Over at Tapped, Dana Goldstein describes a cause of the phenomenon:
The story is always the same: clever marketing campaigns prey on families in blighted neighborhoods, promising them the American dream and then some. Once the potential buyers are reeled in, developers and lenders offer short-term perks like reduced or even free rent and make outsize promises about the property's potential value. And when these working class families agree to buy, they are often overcharged, even as they rely on subprime loans, since low credit scores mean they can't qualify for conventional mortgages.
...When financially insecure families purchase a home through an adjustable-rate mortgage, they become more likely to foreclose, not less, as the value of their property increases. When the housing market booms, interest rates go up, shifting the value of the home from the borrower to the lender as monthly mortgage payments increase. Since incomes aren't growing as quickly as other sectors of the economy, people aren't able to keep up with their bills. The result is a crippling cycle of debt that prevents families from climbing back onto the real estate ladder.
One of the supports of the housing bubble has been the oversupply of credit to those who, frankly, probably should not have it. As this 'shaky' money floods the market, housing prices rise. (an aside: call me old fashioned, but I always thought that home lenders wanted solid loans with a high rate of repayment, not shaky ones. Perhaps that no longer applies in the era of usurious credit card fees?).
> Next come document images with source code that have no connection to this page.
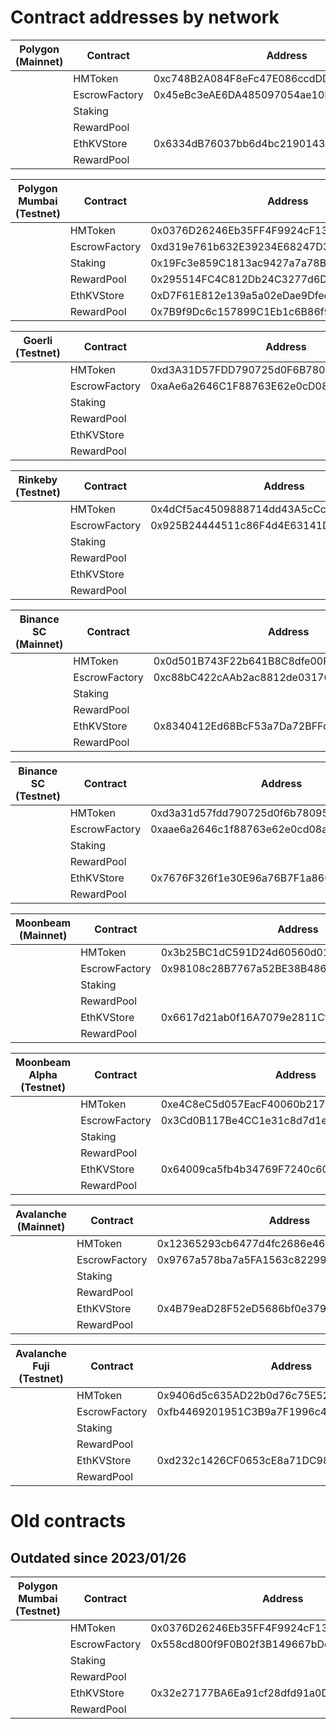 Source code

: # Contract addresses by network


| Polygon (Mainnet)        | Contract       | Address                                    | Proxy                                      |
|--------------------------|----------------|--------------------------------------------|--------------------------------------------|
|                          | HMToken        | 0xc748B2A084F8eFc47E086ccdDD9b7e67aEb571BF | N/A                                        |
|                          | EscrowFactory  | 0x45eBc3eAE6DA485097054ae10BA1A0f8e8c7f794 |                                            |
|                          | Staking        |                                            |                                            |
|                          | RewardPool     |                                            |                                            |
|                          | EthKVStore     | 0x6334dB76037bb6d4bc21901433E870b22ACa1F9a | N/A                                        |
|                          | RewardPool     |                                            |                                            |

| Polygon Mumbai (Testnet) | Contract       | Address                                    | Proxy                                      |
|--------------------------|----------------|--------------------------------------------|--------------------------------------------|
|                          | HMToken        | 0x0376D26246Eb35FF4F9924cF13E6C05fd0bD7Fb4 | N/A                                        |
|                          | EscrowFactory  | 0xd319e761b632E39234E68247D307818a20158890 | 0xA8D927C4DA17A6b71675d2D49dFda4E9eBE58f2d |
|                          | Staking        | 0x19Fc3e859C1813ac9427a7a78BeB9ae102CE96d3 | 0x7Fd3dF914E7b6Bd96B4c744Df32183b51368Bfac |
|                          | RewardPool     | 0x295514FC4C812Db24C3277d6D3175956AdEA273C | 0xf0145eD99AC3c4f877aDa7dA4D1E059ec9116BAE |
|                          | EthKVStore     | 0xD7F61E812e139a5a02eDae9Dfec146E1b8eA3807 | N/A                                        |
|                          | RewardPool     | 0x7B9f9Dc6c157899C1Eb1c6B86f94855cC2F537dF | 0xC522463d36f76b881bE66484e3068F11e7038Ace |

| Goerli (Testnet)         | Contract       | Address                                    | Proxy                                      |
|--------------------------|----------------|--------------------------------------------|--------------------------------------------|
|                          | HMToken        | 0xd3A31D57FDD790725d0F6B78095F62E8CD4ab317 | N/A                                        |
|                          | EscrowFactory  | 0xaAe6a2646C1F88763E62e0cD08aD050Ea66AC46F |                                            |
|                          | Staking        |                                            |                                            |
|                          | RewardPool     |                                            |                                            |
|                          | EthKVStore     |                                            | N/A                                        |
|                          | RewardPool     |                                            |                                            |

| Rinkeby (Testnet)        | Contract       | Address                                    | Proxy                                      |
|--------------------------|----------------|--------------------------------------------|--------------------------------------------|
|                          | HMToken        | 0x4dCf5ac4509888714dd43A5cCc46d7ab389D9c23 | N/A                                        |
|                          | EscrowFactory  | 0x925B24444511c86F4d4E63141D8Be0A025E2dca4 |                                            |
|                          | Staking        |                                            |                                            |
|                          | RewardPool     |                                            |                                            |
|                          | EthKVStore     |                                            | N/A                                        |
|                          | RewardPool     |                                            |                                            |

| Binance SC (Mainnet)     | Contract       | Address                                    | Proxy                                      |
|--------------------------|----------------|--------------------------------------------|--------------------------------------------|
|                          | HMToken        | 0x0d501B743F22b641B8C8dfe00F1AAb881D57DDC7 | N/A                                        |
|                          | EscrowFactory  | 0xc88bC422cAAb2ac8812de03176402dbcA09533f4 |                                            |
|                          | Staking        |                                            |                                            |
|                          | RewardPool     |                                            |                                            |
|                          | EthKVStore     | 0x8340412Ed68BcF53a7Da72BFFc1E2E74CfdE74D0 | N/A                                        |
|                          | RewardPool     |                                            |                                            |

| Binance SC (Testnet)     | Contract       | Address                                    | Proxy                                      |
|--------------------------|----------------|--------------------------------------------|--------------------------------------------|
|                          | HMToken        | 0xd3a31d57fdd790725d0f6b78095f62e8cd4ab317 | N/A                                        |
|                          | EscrowFactory  | 0xaae6a2646c1f88763e62e0cd08ad050ea66ac46f |                                            |
|                          | Staking        |                                            |                                            |
|                          | RewardPool     |                                            |                                            |
|                          | EthKVStore     | 0x7676F326f1e30E96a76B7F1a860d56A9ac988a7d | N/A                                        |
|                          | RewardPool     |                                            |                                            |

| Moonbeam (Mainnet)       | Contract       | Address                                    | Proxy                                      |
|--------------------------|----------------|--------------------------------------------|--------------------------------------------|
|                          | HMToken        | 0x3b25BC1dC591D24d60560d0135D6750A561D4764 | N/A                                        |
|                          | EscrowFactory  | 0x98108c28B7767a52BE38B4860832dd4e11A7ecad |                                            |
|                          | Staking        |                                            |                                            |
|                          | RewardPool     |                                            |                                            |
|                          | EthKVStore     | 0x6617d21ab0f16A7079e2811Cf9306CAe7018bDd9 | N/A                                        |
|                          | RewardPool     |                                            |                                            |

| Moonbeam Alpha (Testnet) | Contract       | Address                                    | Proxy                                      |
|--------------------------|----------------|--------------------------------------------|--------------------------------------------|
|                          | HMToken        | 0xe4C8eC5d057EacF40060b2174627a4941a5c8127 | N/A                                        |
|                          | EscrowFactory  | 0x3Cd0B117Be4CC1e31c8d7d1eD8b32208a2820902 |                                            |
|                          | Staking        |                                            |                                            |
|                          | RewardPool     |                                            |                                            |
|                          | EthKVStore     | 0x64009ca5fb4b34769F7240c6073FEc34bf5b64E3 | N/A                                        |
|                          | RewardPool     |                                            |                                            |

| Avalanche (Mainnet)      | Contract       | Address                                    | Proxy                                      |
|--------------------------|----------------|--------------------------------------------|--------------------------------------------|
|                          | HMToken        | 0x12365293cb6477d4fc2686e46bb97e3fb64f1550 | N/A                                        |
|                          | EscrowFactory  | 0x9767a578ba7a5FA1563c8229943cB01cd8446BB4 |                                            |
|                          | Staking        |                                            |                                            |
|                          | RewardPool     |                                            |                                            |
|                          | EthKVStore     | 0x4B79eaD28F52eD5686bf0e379717e85fc7aD10Df | N/A                                        |
|                          | RewardPool     |                                            |                                            |

| Avalanche Fuji (Testnet) | Contract       | Address                                    | Proxy                                      |
|--------------------------|----------------|--------------------------------------------|--------------------------------------------|
|                          | HMToken        | 0x9406d5c635AD22b0d76c75E52De57A2177919ca3 | N/A                                        |
|                          | EscrowFactory  | 0xfb4469201951C3B9a7F1996c477cb7BDBEcE0A88 |                                            |
|                          | Staking        |                                            |                                            |
|                          | RewardPool     |                                            |                                            |
|                          | EthKVStore     | 0xd232c1426CF0653cE8a71DC98bCfDf10c471c114 | N/A                                        |
|                          | RewardPool     |                                            |                                            |




# Old contracts

## Outdated since 2023/01/26
| Polygon Mumbai (Testnet) | Contract       | Address                                    | Proxy                                      |
|--------------------------|----------------|--------------------------------------------|--------------------------------------------|
|                          | HMToken        | 0x0376D26246Eb35FF4F9924cF13E6C05fd0bD7Fb4 | N/A                                        |
|                          | EscrowFactory  | 0x558cd800f9F0B02f3B149667bDe003284c867E94 |                                            |
|                          | Staking        |                                            |                                            |
|                          | RewardPool     |                                            |                                            |
|                          | EthKVStore     | 0x32e27177BA6Ea91cf28dfd91a0Da9822A4b74EcF | N/A                                        |
|                          | RewardPool     |                                            |                                            |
If we protect consumers from foreclosure, this would dry up this source of credit, furthering the housing construction stall (and lots of bad things would happen there). On the other hand, artificially high housing prices based partially on a supply of 'shaky' credit is bad too. If you compare the number of divorces and the number of foreclosures, they are roughly equal; both can be traumatic for children. On the economic side, high levels of housing debt for the middle class does not help consumer spending.
I don't see any good way out of this.
Update: to her credit, Sen. Clinton has raised this issue and offered solutions, although I think a better solution would be stricter regulation on the terms of loans that lenders can offer.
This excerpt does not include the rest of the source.